▸ TASK DETAILS: No picture belongs in the copy. Repeat each line below exactly.

▸ DATA PROVIDED:

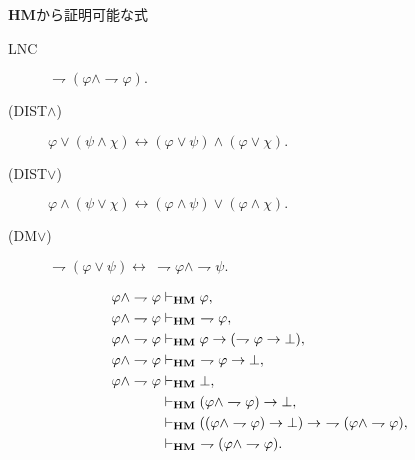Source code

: 	{\bf HM}から証明可能な式
	\begin{description}
		\item[LNC] $\rightharpoondown (\varphi \wedge \rightharpoondown \varphi).$
		\item[(DIST$\wedge$)] $\varphi \vee (\psi \wedge \chi) 
			\leftrightarrow (\varphi \vee \psi) \wedge (\varphi \vee \chi).$
		\item[(DIST$\vee$)] $\varphi \wedge (\psi \vee \chi) 
			\leftrightarrow (\varphi \wedge \psi) \vee (\varphi \wedge \chi).$
		\item[(DM$\vee$)] $\rightharpoondown (\varphi \vee \psi) \leftrightarrow
			\ \rightharpoondown \varphi \wedge \rightharpoondown \psi.$
	\end{description}
	
	\begin{sketch}[LNC]
		\begin{align}
			\varphi \wedge \rightharpoondown \varphi &\vdash_{{\scriptsize \mbox{{\bf HM}}}} \varphi, \\
			\varphi \wedge \rightharpoondown \varphi &\vdash_{{\scriptsize \mbox{{\bf HM}}}}\ \rightharpoondown \varphi, \\
			\varphi \wedge \rightharpoondown \varphi &\vdash_{{\scriptsize \mbox{{\bf HM}}}}
				\varphi \rightarrow (\rightharpoondown \varphi \rightarrow \bot), \\
			\varphi \wedge \rightharpoondown \varphi &\vdash_{{\scriptsize \mbox{{\bf HM}}}}\ \rightharpoondown \varphi \rightarrow \bot, \\
			\varphi \wedge \rightharpoondown \varphi &\vdash_{{\scriptsize \mbox{{\bf HM}}}} \bot, \\
			&\vdash_{{\scriptsize \mbox{{\bf HM}}}} (\varphi \wedge \rightharpoondown \varphi) \rightarrow \bot, \\
			&\vdash_{{\scriptsize \mbox{{\bf HM}}}} ((\varphi \wedge \rightharpoondown \varphi) \rightarrow \bot)
				\rightarrow\ \rightharpoondown (\varphi \wedge \rightharpoondown \varphi), \\
			&\vdash_{{\scriptsize \mbox{{\bf HM}}}}\ \rightharpoondown (\varphi \wedge \rightharpoondown \varphi).
		\end{align}
		\QED
	\end{sketch}
	
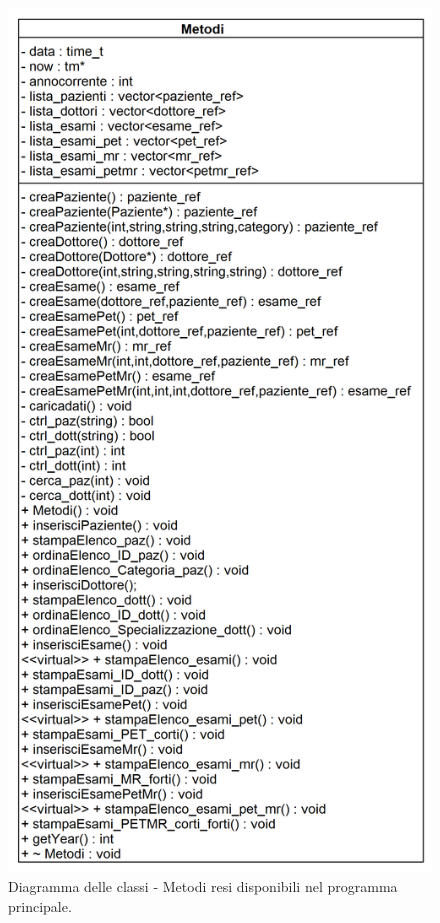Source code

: \documentclass[a4paper,12pt]{article}
\begin{document}
\\
\begin{figure}[h]
 \centering
 \includegraphics[height=0.9\textheight]{diagrammiClassi/metodi}
 \caption{Diagramma delle classi - Metodi resi disponibili nel programma principale.}
\end{figure}




\end{document}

▸ ANSWER TO THE EXERCISE:
Source code

: 	{\bf HM}から証明可能な式
	\begin{description}
		\item[LNC] $\rightharpoondown (\varphi \wedge \rightharpoondown \varphi).$
		\item[(DIST$\wedge$)] $\varphi \vee (\psi \wedge \chi) 
			\leftrightarrow (\varphi \vee \psi) \wedge (\varphi \vee \chi).$
		\item[(DIST$\vee$)] $\varphi \wedge (\psi \vee \chi) 
			\leftrightarrow (\varphi \wedge \psi) \vee (\varphi \wedge \chi).$
		\item[(DM$\vee$)] $\rightharpoondown (\varphi \vee \psi) \leftrightarrow
			\ \rightharpoondown \varphi \wedge \rightharpoondown \psi.$
	\end{description}
	
	\begin{sketch}[LNC]
		\begin{align}
			\varphi \wedge \rightharpoondown \varphi &\vdash_{{\scriptsize \mbox{{\bf HM}}}} \varphi, \\
			\varphi \wedge \rightharpoondown \varphi &\vdash_{{\scriptsize \mbox{{\bf HM}}}}\ \rightharpoondown \varphi, \\
			\varphi \wedge \rightharpoondown \varphi &\vdash_{{\scriptsize \mbox{{\bf HM}}}}
				\varphi \rightarrow (\rightharpoondown \varphi \rightarrow \bot), \\
			\varphi \wedge \rightharpoondown \varphi &\vdash_{{\scriptsize \mbox{{\bf HM}}}}\ \rightharpoondown \varphi \rightarrow \bot, \\
			\varphi \wedge \rightharpoondown \varphi &\vdash_{{\scriptsize \mbox{{\bf HM}}}} \bot, \\
			&\vdash_{{\scriptsize \mbox{{\bf HM}}}} (\varphi \wedge \rightharpoondown \varphi) \rightarrow \bot, \\
			&\vdash_{{\scriptsize \mbox{{\bf HM}}}} ((\varphi \wedge \rightharpoondown \varphi) \rightarrow \bot)
				\rightarrow\ \rightharpoondown (\varphi \wedge \rightharpoondown \varphi), \\
			&\vdash_{{\scriptsize \mbox{{\bf HM}}}}\ \rightharpoondown (\varphi \wedge \rightharpoondown \varphi).
		\end{align}
		\QED
	\end{sketch}
	
Source code

: \documentclass[a4paper,12pt]{article}
\begin{document}
\\
\begin{figure}[h]
 \centering
 \includegraphics[height=0.9\textheight]{diagrammiClassi/metodi}
 \caption{Diagramma delle classi - Metodi resi disponibili nel programma principale.}
\end{figure}




\end{document}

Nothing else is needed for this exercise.